**What you will do**
Only lines that contain the word "define" are to be returned from the data below.

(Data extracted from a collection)
★ ★ ★ ★ ★

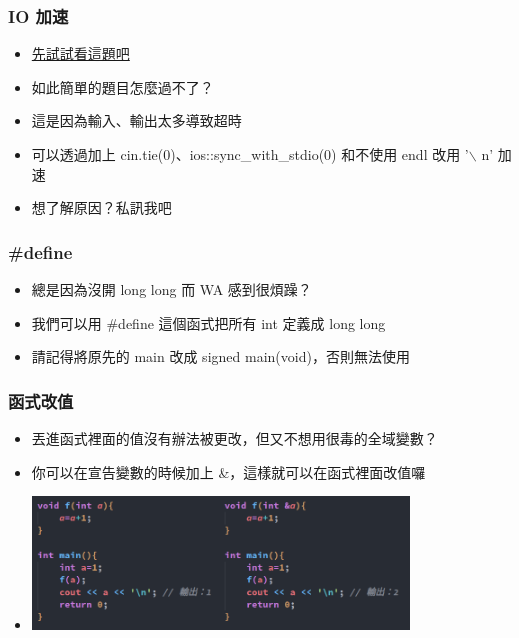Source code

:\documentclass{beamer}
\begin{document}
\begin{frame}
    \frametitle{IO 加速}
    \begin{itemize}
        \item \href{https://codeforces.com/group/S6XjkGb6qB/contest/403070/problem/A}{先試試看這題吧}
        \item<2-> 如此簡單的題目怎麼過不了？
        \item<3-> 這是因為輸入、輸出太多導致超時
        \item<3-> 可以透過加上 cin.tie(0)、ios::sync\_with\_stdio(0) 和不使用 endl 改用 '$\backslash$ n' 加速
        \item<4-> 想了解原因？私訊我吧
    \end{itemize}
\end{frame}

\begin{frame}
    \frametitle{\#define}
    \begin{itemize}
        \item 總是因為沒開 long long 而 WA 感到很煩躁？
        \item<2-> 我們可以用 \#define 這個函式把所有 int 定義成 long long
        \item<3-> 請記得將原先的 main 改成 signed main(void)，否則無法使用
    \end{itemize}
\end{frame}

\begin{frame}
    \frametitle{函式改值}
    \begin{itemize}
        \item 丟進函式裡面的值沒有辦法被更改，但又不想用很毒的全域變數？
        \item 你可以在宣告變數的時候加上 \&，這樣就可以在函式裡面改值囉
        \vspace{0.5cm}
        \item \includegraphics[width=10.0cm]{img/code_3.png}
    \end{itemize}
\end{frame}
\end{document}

★ ★ ★ ★ ★

**Solution to this exercise**
    \frametitle{\#define}
        \item<2-> 我們可以用 \#define 這個函式把所有 int 定義成 long long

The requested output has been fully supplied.